Task description
Below is a block of records. Copy every line in it that contains the word "Amsterdam".

Data provided

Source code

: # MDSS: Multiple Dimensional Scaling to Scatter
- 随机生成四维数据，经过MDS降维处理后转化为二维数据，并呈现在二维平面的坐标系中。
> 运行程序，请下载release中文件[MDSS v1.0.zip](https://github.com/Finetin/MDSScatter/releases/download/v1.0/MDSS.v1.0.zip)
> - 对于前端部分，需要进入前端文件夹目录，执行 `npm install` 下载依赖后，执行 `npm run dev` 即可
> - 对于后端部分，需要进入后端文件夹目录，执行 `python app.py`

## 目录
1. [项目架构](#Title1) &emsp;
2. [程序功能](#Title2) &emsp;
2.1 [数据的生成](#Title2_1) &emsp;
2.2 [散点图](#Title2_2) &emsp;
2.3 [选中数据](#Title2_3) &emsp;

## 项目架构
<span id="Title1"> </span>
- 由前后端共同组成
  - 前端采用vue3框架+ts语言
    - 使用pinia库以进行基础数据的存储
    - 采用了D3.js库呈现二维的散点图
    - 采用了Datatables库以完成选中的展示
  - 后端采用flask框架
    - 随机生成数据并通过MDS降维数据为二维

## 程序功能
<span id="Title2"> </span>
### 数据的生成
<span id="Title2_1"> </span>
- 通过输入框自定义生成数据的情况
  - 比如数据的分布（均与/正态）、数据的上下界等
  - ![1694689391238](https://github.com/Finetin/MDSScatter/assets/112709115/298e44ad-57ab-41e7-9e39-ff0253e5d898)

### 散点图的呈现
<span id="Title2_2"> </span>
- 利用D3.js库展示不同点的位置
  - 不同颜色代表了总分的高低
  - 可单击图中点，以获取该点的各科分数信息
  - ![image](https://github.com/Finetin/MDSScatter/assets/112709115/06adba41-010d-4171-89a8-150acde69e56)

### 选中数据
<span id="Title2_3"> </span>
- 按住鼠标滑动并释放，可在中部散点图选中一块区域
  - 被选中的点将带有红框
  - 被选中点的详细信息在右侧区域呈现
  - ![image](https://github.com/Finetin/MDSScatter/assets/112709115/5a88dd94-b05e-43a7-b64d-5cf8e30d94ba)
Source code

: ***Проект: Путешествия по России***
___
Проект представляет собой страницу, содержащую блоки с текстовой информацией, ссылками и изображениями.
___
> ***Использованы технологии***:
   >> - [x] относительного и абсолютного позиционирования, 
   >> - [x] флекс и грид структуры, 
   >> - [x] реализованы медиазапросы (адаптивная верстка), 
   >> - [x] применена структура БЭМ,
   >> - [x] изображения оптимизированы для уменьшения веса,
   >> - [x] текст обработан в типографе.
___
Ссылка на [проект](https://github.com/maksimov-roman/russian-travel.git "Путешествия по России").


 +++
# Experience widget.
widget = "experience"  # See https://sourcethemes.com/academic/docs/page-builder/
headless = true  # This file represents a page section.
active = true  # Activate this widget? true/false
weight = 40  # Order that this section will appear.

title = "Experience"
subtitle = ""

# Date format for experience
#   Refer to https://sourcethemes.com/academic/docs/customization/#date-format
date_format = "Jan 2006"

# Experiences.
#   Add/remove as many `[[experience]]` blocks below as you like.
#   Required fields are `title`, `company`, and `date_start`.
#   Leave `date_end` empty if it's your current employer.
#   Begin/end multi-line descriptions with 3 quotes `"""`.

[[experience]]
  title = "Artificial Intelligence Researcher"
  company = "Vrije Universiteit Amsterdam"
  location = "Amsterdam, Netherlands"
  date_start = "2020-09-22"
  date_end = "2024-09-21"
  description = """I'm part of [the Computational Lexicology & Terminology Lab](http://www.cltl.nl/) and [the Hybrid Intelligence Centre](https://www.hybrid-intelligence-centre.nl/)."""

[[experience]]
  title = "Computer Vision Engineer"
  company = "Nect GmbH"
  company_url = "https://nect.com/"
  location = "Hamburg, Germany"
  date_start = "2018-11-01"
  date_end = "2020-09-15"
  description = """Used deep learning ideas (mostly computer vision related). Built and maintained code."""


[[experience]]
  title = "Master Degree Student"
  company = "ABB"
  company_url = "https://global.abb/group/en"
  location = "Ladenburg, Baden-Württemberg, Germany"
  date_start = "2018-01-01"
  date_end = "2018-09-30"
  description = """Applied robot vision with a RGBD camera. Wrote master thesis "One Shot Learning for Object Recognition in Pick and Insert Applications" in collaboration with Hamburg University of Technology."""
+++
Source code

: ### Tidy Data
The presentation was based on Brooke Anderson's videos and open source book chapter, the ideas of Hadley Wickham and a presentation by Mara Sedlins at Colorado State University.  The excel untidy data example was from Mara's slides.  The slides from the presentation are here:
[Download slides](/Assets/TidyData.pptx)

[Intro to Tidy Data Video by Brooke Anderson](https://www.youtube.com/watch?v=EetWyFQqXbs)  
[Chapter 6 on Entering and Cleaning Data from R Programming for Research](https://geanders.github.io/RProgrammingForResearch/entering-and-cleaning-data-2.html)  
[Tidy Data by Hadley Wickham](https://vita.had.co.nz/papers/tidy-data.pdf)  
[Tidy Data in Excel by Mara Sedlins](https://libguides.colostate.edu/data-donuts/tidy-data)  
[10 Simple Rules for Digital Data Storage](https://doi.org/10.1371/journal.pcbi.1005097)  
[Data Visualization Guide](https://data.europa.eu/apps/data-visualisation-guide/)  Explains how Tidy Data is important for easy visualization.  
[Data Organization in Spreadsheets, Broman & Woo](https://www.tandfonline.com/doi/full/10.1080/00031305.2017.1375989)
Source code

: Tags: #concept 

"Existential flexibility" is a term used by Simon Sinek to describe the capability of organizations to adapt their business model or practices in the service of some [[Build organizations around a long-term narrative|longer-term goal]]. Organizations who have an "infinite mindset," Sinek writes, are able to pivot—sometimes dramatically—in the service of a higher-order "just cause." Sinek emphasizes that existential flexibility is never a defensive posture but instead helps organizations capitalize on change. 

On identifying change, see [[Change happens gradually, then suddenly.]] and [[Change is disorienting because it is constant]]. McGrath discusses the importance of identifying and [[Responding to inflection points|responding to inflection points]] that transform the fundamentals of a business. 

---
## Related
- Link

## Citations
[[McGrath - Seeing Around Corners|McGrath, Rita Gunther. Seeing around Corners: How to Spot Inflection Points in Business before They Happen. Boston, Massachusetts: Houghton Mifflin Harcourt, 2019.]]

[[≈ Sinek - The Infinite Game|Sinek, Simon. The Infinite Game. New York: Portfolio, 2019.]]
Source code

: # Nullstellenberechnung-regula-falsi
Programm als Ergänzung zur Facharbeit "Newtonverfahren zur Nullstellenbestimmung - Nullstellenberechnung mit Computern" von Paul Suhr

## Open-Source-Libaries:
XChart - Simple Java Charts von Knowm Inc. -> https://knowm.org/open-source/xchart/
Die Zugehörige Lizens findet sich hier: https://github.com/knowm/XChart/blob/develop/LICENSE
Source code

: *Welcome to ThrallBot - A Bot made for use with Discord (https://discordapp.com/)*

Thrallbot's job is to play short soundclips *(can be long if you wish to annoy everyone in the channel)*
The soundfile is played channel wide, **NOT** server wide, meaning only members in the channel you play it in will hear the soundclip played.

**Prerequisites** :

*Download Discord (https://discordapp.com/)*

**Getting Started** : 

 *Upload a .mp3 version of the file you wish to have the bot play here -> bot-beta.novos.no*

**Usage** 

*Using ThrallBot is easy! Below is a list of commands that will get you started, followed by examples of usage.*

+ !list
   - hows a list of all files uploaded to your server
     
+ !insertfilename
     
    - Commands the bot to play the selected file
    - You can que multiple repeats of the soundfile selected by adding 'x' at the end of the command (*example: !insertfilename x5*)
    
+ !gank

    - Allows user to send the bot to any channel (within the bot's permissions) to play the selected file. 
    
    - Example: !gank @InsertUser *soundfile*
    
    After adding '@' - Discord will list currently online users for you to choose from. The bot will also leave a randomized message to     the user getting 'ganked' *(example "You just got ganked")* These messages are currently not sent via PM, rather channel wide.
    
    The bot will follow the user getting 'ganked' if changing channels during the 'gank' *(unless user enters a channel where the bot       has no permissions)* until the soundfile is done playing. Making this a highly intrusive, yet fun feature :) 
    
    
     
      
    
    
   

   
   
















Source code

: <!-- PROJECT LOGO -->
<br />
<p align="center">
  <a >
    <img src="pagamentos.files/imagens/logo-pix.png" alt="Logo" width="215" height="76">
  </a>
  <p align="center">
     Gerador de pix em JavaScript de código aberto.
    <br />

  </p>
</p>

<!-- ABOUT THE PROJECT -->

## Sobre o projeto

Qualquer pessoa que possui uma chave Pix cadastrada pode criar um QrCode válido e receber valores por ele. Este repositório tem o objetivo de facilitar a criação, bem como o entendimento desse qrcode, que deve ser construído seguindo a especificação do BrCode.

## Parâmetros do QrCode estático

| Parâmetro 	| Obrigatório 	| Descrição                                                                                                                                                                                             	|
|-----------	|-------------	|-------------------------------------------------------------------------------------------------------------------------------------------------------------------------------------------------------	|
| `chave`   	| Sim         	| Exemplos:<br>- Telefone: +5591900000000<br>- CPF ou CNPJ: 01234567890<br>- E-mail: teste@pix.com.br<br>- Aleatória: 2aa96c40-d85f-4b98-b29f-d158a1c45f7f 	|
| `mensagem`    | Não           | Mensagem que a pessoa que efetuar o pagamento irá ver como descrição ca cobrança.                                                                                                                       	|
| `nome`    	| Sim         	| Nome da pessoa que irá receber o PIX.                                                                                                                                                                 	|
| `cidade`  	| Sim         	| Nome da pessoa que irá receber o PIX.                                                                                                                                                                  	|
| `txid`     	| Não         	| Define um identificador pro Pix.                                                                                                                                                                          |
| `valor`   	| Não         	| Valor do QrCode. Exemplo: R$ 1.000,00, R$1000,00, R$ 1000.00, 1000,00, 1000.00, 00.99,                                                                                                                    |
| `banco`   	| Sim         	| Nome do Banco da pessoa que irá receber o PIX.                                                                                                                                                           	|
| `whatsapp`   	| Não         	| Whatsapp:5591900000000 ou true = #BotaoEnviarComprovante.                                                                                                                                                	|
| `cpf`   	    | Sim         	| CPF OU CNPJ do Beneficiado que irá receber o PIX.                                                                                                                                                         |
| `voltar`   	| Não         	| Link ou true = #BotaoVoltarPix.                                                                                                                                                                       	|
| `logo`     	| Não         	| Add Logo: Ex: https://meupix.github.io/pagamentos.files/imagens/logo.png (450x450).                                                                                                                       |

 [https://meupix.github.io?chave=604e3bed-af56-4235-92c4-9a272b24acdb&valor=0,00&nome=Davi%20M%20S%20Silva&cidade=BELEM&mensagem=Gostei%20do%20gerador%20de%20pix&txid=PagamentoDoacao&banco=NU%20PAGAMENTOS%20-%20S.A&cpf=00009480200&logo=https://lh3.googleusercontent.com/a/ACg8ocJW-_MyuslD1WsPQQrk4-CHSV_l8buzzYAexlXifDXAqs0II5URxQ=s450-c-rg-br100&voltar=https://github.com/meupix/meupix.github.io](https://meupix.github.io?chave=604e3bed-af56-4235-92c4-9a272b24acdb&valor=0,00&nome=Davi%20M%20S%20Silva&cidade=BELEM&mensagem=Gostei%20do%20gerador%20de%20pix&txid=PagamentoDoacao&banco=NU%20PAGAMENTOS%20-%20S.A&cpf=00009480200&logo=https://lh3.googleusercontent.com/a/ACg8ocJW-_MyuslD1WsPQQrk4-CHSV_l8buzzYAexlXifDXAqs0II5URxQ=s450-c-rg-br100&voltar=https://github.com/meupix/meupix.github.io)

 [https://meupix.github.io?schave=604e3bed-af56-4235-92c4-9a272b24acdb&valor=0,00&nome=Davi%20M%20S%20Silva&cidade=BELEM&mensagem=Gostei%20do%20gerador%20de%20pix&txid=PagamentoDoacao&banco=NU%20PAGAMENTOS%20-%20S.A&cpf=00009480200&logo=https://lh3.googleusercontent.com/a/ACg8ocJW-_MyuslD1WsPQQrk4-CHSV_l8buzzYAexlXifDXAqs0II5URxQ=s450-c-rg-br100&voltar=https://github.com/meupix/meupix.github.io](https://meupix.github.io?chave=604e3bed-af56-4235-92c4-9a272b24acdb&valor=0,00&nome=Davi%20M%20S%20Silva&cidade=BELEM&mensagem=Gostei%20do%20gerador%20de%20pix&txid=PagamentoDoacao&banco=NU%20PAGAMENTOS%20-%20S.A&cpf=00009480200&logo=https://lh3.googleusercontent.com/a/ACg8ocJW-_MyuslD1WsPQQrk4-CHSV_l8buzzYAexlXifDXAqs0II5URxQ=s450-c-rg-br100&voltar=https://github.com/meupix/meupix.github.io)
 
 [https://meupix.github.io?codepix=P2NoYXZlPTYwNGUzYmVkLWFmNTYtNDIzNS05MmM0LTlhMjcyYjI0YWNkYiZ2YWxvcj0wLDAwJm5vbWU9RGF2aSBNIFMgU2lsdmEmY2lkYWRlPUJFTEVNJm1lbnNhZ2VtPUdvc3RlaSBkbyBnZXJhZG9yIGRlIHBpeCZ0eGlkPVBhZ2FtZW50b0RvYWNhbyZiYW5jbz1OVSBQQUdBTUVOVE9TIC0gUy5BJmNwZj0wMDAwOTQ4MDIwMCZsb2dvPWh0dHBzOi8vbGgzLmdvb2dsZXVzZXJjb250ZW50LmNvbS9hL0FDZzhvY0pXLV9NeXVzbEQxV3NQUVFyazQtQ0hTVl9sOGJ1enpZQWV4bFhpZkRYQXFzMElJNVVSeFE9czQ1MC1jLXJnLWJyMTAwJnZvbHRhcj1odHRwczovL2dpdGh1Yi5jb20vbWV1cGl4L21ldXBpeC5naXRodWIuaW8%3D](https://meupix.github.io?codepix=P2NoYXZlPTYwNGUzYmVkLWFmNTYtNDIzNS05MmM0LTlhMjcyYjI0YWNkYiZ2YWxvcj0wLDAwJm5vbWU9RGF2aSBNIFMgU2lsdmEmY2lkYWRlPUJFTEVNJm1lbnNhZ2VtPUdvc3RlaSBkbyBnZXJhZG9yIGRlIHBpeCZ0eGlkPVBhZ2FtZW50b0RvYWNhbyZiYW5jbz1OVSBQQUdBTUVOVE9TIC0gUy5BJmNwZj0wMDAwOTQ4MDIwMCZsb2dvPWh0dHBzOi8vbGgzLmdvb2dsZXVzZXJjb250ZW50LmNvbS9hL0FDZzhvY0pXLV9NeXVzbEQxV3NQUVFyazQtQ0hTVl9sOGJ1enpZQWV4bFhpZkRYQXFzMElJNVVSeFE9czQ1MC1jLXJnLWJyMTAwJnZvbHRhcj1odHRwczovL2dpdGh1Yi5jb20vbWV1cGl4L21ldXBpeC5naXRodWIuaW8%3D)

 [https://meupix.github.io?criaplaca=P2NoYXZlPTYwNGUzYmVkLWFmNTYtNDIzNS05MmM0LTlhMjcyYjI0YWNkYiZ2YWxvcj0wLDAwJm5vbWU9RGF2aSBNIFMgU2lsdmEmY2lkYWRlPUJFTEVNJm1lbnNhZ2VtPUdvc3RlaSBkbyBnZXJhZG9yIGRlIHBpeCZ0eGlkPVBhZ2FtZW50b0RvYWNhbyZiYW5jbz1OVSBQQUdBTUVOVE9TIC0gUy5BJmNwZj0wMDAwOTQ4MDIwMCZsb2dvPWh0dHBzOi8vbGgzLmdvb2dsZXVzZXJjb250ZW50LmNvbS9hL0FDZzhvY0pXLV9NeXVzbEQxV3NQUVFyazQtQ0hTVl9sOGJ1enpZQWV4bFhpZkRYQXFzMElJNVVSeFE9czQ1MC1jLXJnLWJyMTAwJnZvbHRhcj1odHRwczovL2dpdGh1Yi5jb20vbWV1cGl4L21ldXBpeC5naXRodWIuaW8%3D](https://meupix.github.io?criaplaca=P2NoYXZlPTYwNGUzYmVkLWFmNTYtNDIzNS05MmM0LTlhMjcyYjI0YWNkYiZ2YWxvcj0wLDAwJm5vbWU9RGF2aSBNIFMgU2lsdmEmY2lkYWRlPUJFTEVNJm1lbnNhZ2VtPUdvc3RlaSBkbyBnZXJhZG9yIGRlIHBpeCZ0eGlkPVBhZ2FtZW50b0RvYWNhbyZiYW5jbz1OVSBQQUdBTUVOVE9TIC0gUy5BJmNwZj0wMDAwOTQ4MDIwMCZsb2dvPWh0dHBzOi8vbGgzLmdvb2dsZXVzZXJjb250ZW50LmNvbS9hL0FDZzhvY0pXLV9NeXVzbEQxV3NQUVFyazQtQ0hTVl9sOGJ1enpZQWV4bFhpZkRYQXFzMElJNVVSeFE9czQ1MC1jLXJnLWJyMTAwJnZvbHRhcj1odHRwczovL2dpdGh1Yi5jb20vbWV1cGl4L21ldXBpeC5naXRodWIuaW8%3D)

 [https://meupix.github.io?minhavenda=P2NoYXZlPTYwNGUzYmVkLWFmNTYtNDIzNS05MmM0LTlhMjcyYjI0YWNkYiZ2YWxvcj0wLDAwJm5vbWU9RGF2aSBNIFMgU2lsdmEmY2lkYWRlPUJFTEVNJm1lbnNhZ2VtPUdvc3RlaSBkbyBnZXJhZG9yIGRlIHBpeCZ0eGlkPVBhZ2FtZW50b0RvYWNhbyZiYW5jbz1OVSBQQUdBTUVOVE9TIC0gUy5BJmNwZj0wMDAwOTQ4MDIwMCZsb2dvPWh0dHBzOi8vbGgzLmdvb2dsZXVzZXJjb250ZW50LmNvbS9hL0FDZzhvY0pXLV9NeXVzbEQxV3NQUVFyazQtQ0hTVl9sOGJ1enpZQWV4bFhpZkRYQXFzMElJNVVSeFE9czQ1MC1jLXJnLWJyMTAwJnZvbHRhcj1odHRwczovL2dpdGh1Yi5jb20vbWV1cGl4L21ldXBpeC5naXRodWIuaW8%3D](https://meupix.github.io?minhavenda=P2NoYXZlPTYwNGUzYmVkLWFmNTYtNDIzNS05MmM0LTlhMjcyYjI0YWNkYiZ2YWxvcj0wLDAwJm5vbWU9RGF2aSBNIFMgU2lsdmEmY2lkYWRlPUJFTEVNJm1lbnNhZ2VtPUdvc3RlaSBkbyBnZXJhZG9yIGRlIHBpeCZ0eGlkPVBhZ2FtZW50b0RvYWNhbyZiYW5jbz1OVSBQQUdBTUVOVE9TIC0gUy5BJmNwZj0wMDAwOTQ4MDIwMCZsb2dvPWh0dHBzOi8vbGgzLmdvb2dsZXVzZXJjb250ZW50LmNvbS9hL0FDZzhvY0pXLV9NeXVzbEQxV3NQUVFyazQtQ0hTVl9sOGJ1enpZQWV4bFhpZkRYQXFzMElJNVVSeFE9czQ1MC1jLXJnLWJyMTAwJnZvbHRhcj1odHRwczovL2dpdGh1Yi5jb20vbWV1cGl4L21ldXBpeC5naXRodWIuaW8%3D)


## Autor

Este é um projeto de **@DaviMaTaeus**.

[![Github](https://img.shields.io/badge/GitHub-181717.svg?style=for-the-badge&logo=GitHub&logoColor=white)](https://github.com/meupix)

Answer to the exercise
  company = "Vrije Universiteit Amsterdam"
  location = "Amsterdam, Netherlands"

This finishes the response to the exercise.